A new enantiomeric synthesis utilizing classical resolution provided two novel series of optically active inhibitors of cholinesterase: (-)- and (+)-O-carbamoyl phenols of tetrahydrofurobenzofuran and methanobenzodioxepine. An additional two series of (-)- and (+)-O-carbamoyl phenols of pyrroloindole and furoindole were obtained by known procedures, and their anticholinesterase actions were similarly quantified against freshly prepared human acetyl- (AChE) and butyrylcholinesterase (BChE). Both enantiomeric forms of each series demonstrated potent cholinesterase inhibitory activity (with IC50 values as low as 10 nM for AChE and 3 nM for BChE), with the exception of the (+)-O-carbamoyl phenols of pyrroloindole, which lacked activity (IC50 values > 1 μM). Based on the biological data of these four series, a structure-activity relationship (SAR) analysis was provided by molecular volume calculations. In addition, a probable transition-state model was established according to the known X-ray structure of a transition-state complex of Torpedo californica AChE-m-(N,N,N-trimethylammonio)-2,2,2-trifluoroacetophenone (TcAChE-TMTFA). This model proved valuable in explaining the enantioselectivity and enzyme subtype selectivity of each series. These carbamates are more potent than, or similarly potent to, anticholinesterases in current clinical use, providing not only inhibitors of potential clinical relevance but also pharmacological tools to define drug-enzyme binding interactions within an enzyme crucial in the maintenance of cognition and numerous systemic physiological functions in health, aging, and disease.

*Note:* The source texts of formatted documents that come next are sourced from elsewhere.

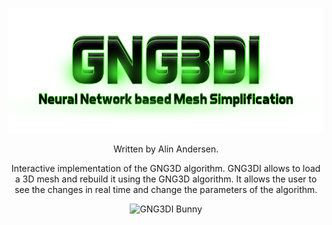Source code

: <p align="center"><img alt="GNG3DI" src="assets/GNG3DI_logo.png"></p>
<p align="center">Written by Alin Andersen.</p>

<p align="center">
Interactive implementation of the GNG3D algorithm.
GNG3DI allows to load a 3D mesh and rebuild it using the GNG3D algorithm.
It allows the user to see the changes in real time and change the parameters of the algorithm.
</p>

<p align="center"><img alt="GNG3DI Bunny" src="assets/GNG3DI_bunny.gif"></p>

Catalytic asymmetric synthesis of either enantiomer of the calabar alkaloids physostigmine and physovenine

A potentially versatile asymmetric route to hexahydropyrrolo[2,3-b]indoles having carbon substituents at C-3a (Scheme 1) is demonstrated through enantioselective total syntheses of the Calabar alkaloids (-)physostigmine (2), (-)-physovenine (10), and their enantiomers. The synthesis of enantiopure (-)physostigmine proceeds from commercially available 2-butyn-1-ol (11) and N-methyl-p-anisidine (15) in 15-20% overall yield by way of eight isolated and purified intermediates. The central step is catalytic asymmetric Heck cyclization of (Z)-2-methyl-2-butenanilide 17 to-form oxindole aldehyde (S)-19 in 84% yield and 95% ee.